Open Language Data Initiative

The contents of this card can be edited in the source repository.

Dataset card

Description

FLORES+ devtest set in Karakalpak

License

CC-BY-SA-4.0

Attribution

Mukhammadsaid Mamasaidov ([email protected]), Abror Shopulatov ([email protected]).

@inproceedings{wmt24-karakalpak,
    title="{Open Language Data Initiative}: Advancing Low-Resource Machine Translation for {Karakalpak}",
    author="Mukhammadsaid Mamasaidov and Abror Shopulatov",
    booktitle = "Proceedings of the Ninth Conference on Machine Translation",
    month = nov,
    year = "2024",
    address = "Miami, USA",
    publisher = "Association for Computational Linguistics"
}

Language codes

Additional language information

Karakalpak is a Turkic language belonging to the Kipchak branch. It is primarily spoken in the Republic of Karakalpakstan, an autonomous region within Uzbekistan, Central Asia. The language has approximately 900,000 native speakers. Karakalpak is closely related to Kazakh and Nogai languages.

The FLORES+ devtest set dataset is translated into the standardized literary version of Karakalpak using the most recent Latin script orthography.

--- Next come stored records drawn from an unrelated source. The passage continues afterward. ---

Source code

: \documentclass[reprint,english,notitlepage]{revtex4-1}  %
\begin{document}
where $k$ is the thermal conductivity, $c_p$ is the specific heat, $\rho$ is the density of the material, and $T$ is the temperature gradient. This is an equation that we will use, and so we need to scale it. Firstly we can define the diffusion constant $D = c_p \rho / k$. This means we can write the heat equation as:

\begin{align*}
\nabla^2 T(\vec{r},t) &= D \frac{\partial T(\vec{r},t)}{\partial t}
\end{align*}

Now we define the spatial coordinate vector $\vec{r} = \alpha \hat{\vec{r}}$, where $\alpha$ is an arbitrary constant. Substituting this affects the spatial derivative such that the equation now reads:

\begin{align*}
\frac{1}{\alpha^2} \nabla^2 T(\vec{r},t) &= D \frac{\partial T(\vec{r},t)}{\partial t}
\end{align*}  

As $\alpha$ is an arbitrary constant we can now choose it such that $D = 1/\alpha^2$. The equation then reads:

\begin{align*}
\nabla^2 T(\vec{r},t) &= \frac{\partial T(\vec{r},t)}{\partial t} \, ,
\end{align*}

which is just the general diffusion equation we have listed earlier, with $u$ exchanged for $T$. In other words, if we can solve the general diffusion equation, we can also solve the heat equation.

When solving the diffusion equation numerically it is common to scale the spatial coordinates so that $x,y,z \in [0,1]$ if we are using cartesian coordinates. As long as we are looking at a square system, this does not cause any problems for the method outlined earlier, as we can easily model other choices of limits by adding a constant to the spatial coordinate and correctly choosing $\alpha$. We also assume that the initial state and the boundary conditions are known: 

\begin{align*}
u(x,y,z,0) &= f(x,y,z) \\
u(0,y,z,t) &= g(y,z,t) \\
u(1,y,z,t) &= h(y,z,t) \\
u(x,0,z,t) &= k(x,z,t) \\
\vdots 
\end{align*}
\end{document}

It's worth noting that Karakalpak uses both Cyrillic and Latin scripts, with the Latin script introduced in 1995 and undergoing several revisions, most notably in 2009 and 2016.

Workflow

The FLORES+ devtest dataset, consisting of 1012 sentences, was translated from English and Russian into Karakalpak by two annotators. The translations were then cross-verified to ensure accuracy. The dataset adheres to the most recent iteration of the Latin script orthography for Karakalpak.